#### Stored data
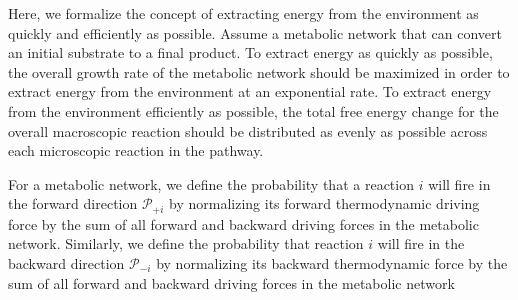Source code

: Here, we formalize the concept of extracting energy from the environment as quickly and efficiently as possible. Assume a metabolic network that can convert an initial substrate to a final product. To extract energy as quickly as possible, the overall growth rate of the metabolic network should be maximized in order to extract energy from the environment at an exponential rate.   To extract energy from the environment efficiently as possible, the total free energy change for the overall macroscopic reaction should be distributed as evenly as possible across each microscopic reaction in the pathway.


For a metabolic network, we define the probability that a reaction $i$ will fire in the forward  direction ${\mathcal P_{+i}}$ by normalizing its forward thermodynamic driving force by the sum of all forward and backward driving forces in the metabolic network. Similarly, we define the probability that reaction $i$ will fire in the backward direction $\mathcal P_{-i}$ by normalizing its backward thermodynamic force by  the sum of all forward and backward driving forces in the metabolic network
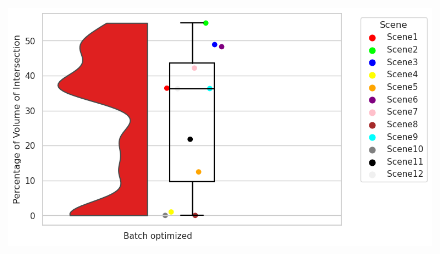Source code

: \documentclass[report.tex]{subfiles}
\begin{document}
\begin{itemize}
\begin{figure}[H]
\centering
\begin{minipage}{.45\textwidth}
  \centering
  \includegraphics[scale=0.45]{Images/Percentage_of_Volume_of_Intersection.png}
  \label{fig:Percentage_of_Volume_of_Intersection.png}
\end{minipage}

\end{figure}

    
\end{itemize}
\end{document}

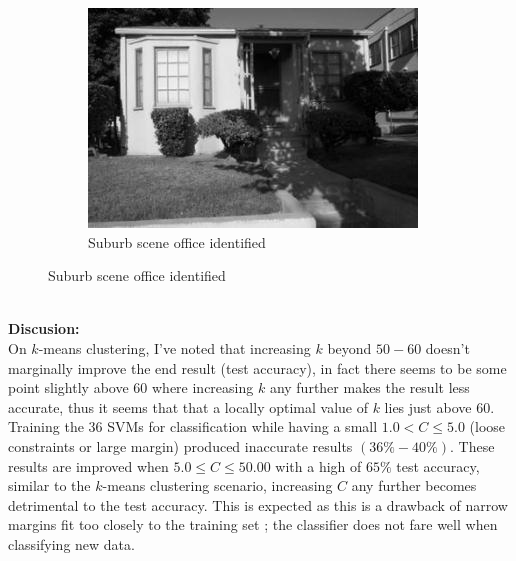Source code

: \begin{homeworkProblem}
\begin{figure}[H]
\begin{subfigure}{0.5\textwidth}
    \centering
    \caption{Suburb scene office identified}
    \includegraphics[width=.5\linewidth]{./images/7_surb.jpg}
  \end{subfigure}
\end{figure}

\\
\textbf{Discusion:}
\\
On $k$-means clustering, I've noted that increasing $k$ beyond $50-60$ doesn't marginally improve the
end result (test accuracy), in fact there seems to be some point slightly above $60$ where
increasing $k$ any further makes the result less accurate, thus it seems that
that a locally optimal value of $k$ lies just above $60$. Training the $36$ SVMs
for classification while having a small $ 1.0 < C \leq 5.0 $  (loose constraints
or large margin) produced inaccurate results $(36\% - 40\%)$. These results are improved when $5.0 \leq C \leq 50.00$ with
a high of $65 \%$ test accuracy, similar to the $k$-means clustering scenario,
increasing $C$ any further becomes detrimental to the test accuracy. This is
expected as this is a drawback of narrow margins fit too closely to the
training set ; the classifier does not fare well when classifying new data.

\end{homeworkProblem}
########
_Task objective_
Copy out every line of the listing where the word "minipage" occurs.

_Expected answer_
\begin{minipage}{.45\textwidth}
\end{minipage}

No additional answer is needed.